Re: Humor And Jokes Thread.

A guy was in prison.  One day he heard a dude yell out 42 and everyone laughed.  Two hours later, he heard a dude yell out 10 and everybody laughed at that one too.  Another hour later he heard a guy yell out 37 and even more laughter.  He turns to his cellmate and asks what's going on.  "They have only one jokebook in the library.  Guys memorize a jokes number and save time by just yelling that out."  The first guy checks the jokebook out and memorizes the numbers.  He yells out 22.  Nobody responds.  He turns to his cellie and asks what happened.  "Well, you know how it is.  Some guys can tell a joke and some can't."

Re: Humor And Jokes Thread.

GHOST DADDY wrote:

What's the difference between a whore and a bitch?    A whore fucks everybody and a bitch fucks everybody except you.


Burned by a female?  Or controlling Mommy?
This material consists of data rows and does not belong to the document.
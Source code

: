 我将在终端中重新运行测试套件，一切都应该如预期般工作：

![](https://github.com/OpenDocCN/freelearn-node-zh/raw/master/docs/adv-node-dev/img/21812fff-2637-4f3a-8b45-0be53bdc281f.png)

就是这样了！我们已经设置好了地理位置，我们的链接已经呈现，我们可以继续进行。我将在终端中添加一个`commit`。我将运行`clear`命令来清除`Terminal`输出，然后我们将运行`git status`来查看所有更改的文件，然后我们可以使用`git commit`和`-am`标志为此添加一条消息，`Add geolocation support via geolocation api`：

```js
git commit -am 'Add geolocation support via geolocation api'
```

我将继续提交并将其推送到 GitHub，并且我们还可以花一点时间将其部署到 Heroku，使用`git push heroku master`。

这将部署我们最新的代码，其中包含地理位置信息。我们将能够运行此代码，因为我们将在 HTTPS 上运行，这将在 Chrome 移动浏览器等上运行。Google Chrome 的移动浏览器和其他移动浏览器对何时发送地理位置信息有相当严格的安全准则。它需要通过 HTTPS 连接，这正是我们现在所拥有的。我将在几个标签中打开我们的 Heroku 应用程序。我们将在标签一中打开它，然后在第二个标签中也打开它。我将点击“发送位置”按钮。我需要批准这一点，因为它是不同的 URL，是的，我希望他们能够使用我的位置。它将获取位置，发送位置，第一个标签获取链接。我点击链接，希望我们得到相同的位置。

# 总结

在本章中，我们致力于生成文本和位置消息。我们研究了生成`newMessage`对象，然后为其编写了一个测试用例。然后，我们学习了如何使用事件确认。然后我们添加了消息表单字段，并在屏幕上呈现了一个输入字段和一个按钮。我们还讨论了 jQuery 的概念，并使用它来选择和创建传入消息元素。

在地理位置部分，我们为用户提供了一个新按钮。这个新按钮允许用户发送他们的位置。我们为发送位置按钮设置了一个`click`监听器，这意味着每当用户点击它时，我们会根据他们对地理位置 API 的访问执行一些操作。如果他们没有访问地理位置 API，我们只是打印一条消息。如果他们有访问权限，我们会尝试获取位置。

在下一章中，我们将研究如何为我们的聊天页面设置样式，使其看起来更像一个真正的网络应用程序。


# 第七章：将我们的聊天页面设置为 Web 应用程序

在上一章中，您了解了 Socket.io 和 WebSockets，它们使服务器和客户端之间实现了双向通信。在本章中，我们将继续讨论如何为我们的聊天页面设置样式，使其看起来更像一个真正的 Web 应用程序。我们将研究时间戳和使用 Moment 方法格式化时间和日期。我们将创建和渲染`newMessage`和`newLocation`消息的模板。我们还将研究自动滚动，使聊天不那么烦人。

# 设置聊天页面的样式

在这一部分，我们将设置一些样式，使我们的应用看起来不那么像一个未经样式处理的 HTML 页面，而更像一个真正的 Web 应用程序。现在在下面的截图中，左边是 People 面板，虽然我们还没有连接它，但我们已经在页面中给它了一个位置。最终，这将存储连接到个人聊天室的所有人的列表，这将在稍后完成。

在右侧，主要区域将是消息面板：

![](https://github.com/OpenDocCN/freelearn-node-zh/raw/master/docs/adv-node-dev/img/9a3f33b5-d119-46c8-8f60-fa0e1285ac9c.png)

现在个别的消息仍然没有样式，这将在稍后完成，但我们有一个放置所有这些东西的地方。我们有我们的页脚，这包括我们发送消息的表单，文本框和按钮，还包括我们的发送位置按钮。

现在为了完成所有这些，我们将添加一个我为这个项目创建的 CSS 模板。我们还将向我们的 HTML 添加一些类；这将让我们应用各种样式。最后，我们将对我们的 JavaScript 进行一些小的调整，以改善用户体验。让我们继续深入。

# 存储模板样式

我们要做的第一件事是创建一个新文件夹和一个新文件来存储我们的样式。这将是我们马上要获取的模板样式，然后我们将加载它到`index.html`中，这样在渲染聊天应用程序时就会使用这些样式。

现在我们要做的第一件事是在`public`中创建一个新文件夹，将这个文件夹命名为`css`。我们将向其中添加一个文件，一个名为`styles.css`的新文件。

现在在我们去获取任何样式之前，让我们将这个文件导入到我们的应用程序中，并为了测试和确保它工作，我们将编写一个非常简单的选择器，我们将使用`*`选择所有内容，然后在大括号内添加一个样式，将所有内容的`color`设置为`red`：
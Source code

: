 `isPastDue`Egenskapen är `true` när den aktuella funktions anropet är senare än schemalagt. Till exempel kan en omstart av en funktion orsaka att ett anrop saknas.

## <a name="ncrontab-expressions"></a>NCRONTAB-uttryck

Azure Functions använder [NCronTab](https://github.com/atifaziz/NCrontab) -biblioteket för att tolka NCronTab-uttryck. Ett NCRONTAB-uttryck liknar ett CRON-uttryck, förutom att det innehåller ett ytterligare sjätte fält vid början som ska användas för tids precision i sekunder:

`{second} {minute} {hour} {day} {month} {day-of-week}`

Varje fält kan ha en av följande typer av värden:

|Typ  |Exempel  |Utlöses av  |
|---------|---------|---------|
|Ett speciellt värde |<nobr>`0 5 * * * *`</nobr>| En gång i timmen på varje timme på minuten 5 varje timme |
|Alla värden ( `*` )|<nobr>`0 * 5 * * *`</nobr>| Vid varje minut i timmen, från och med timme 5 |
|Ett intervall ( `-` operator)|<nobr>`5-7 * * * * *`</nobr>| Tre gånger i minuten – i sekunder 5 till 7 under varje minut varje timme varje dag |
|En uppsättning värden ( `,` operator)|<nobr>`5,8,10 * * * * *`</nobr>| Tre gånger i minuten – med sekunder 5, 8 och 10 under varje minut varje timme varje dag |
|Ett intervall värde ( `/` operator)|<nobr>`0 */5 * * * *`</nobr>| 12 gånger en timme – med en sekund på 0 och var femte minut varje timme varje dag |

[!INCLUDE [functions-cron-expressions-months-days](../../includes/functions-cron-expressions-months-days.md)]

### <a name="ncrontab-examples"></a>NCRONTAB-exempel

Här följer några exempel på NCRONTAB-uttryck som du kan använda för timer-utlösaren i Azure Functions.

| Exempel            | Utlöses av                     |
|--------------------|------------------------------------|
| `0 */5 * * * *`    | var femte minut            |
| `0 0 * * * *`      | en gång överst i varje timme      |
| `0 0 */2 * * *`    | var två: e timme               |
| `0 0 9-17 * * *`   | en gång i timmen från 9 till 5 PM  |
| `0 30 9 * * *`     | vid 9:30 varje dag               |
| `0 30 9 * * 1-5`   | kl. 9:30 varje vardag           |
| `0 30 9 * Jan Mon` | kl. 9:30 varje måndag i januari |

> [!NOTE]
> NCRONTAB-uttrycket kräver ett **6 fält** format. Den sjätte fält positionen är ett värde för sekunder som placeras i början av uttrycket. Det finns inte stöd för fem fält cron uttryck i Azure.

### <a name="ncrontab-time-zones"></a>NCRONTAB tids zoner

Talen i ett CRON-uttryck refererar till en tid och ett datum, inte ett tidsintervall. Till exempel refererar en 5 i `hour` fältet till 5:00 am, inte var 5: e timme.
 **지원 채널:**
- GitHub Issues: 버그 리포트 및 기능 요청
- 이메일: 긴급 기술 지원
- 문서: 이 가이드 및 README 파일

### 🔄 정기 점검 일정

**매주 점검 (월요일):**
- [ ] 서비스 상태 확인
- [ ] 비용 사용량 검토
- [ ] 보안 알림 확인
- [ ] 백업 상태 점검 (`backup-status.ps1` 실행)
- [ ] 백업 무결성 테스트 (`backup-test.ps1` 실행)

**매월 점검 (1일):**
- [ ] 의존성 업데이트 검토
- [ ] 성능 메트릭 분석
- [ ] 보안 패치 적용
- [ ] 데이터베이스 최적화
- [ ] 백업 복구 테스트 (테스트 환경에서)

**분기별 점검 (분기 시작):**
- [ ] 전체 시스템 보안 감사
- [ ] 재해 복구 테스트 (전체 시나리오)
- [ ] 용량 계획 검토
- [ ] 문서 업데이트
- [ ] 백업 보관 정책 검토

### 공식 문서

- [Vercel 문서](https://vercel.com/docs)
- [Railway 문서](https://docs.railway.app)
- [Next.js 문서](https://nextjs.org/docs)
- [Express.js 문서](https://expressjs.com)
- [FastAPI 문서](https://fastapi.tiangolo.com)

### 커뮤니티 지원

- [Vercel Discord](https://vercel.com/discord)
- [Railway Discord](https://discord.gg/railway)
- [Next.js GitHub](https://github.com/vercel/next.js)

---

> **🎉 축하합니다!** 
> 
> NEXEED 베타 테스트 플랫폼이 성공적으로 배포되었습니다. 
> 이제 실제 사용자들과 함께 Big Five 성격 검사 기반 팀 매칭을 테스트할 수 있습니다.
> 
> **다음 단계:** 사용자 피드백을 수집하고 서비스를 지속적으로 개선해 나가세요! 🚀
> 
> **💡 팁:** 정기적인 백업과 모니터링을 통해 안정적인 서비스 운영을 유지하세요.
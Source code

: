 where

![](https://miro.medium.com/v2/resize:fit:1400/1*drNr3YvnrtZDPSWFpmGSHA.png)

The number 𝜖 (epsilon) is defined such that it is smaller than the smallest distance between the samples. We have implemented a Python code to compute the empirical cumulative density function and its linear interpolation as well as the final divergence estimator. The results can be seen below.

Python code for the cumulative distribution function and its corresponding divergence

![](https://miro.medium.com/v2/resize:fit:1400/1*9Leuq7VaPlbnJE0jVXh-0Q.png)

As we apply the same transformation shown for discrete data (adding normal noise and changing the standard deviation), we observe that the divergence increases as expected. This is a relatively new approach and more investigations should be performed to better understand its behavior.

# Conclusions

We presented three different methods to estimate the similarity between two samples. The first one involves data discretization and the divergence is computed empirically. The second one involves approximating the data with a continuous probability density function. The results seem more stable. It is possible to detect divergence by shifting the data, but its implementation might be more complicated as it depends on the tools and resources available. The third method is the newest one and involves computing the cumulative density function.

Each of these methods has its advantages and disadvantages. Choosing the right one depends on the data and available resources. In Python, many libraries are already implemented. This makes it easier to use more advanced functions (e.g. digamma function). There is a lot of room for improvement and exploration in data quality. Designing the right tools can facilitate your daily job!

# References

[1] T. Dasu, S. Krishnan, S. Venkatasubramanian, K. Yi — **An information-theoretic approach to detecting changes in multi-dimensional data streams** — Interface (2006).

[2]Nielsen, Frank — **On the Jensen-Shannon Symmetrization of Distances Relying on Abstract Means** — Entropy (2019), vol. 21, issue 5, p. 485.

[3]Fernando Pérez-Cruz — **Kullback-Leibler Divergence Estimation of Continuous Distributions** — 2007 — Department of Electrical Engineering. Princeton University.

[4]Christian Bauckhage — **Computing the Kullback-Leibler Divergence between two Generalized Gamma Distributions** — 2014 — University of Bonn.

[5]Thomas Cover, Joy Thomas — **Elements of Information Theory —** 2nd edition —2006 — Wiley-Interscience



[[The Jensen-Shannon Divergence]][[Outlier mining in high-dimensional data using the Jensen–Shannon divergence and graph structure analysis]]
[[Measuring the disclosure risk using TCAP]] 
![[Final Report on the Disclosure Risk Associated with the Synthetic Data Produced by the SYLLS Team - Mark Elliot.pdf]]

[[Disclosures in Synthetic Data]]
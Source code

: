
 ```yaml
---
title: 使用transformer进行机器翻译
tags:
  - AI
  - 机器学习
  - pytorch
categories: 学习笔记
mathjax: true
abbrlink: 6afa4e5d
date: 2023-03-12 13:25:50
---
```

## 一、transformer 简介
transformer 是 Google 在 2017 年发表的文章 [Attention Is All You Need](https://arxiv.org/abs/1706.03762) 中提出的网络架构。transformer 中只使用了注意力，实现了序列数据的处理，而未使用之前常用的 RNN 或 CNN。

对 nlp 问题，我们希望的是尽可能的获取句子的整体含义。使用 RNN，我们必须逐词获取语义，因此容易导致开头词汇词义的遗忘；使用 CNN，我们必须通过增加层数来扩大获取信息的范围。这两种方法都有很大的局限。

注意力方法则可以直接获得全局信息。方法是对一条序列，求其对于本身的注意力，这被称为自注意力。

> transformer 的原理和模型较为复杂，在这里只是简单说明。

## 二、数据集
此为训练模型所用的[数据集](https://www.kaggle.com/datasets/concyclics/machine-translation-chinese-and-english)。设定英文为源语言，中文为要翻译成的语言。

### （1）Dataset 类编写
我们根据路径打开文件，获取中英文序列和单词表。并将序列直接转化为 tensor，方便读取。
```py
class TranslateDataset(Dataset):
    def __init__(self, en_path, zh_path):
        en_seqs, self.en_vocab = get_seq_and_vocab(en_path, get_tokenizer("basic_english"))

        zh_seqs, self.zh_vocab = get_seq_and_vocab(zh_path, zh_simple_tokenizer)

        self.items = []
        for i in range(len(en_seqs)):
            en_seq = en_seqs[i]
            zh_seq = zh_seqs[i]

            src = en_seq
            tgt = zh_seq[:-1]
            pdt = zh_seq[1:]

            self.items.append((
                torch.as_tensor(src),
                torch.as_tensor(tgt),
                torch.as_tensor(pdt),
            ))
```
Which?

Re: Humor And Jokes Thread.

Neither.  In  fact, I'm one of the few males I know who can (or at least does) claim he has never been burnt by a romantic interest.  FEMALE romantic interest, that is.  Simple break-up-that just goes with the territory.

Re: Humor And Jokes Thread.

DarkMistress wrote:
GHOST DADDY wrote:

What's the difference between a whore and a bitch?    A whore fucks everybody and a bitch fucks everybody except you.


Burned by a female?  Or controlling Mommy? Which?

That that's your theory demonstrates that you didn't understand the joke.  If your theory was dead-on, wouldn't it be a case of me poking fun at myself?  There's a dog in one of your jokes.  Should I assume, then, that you've been bitten by a dog?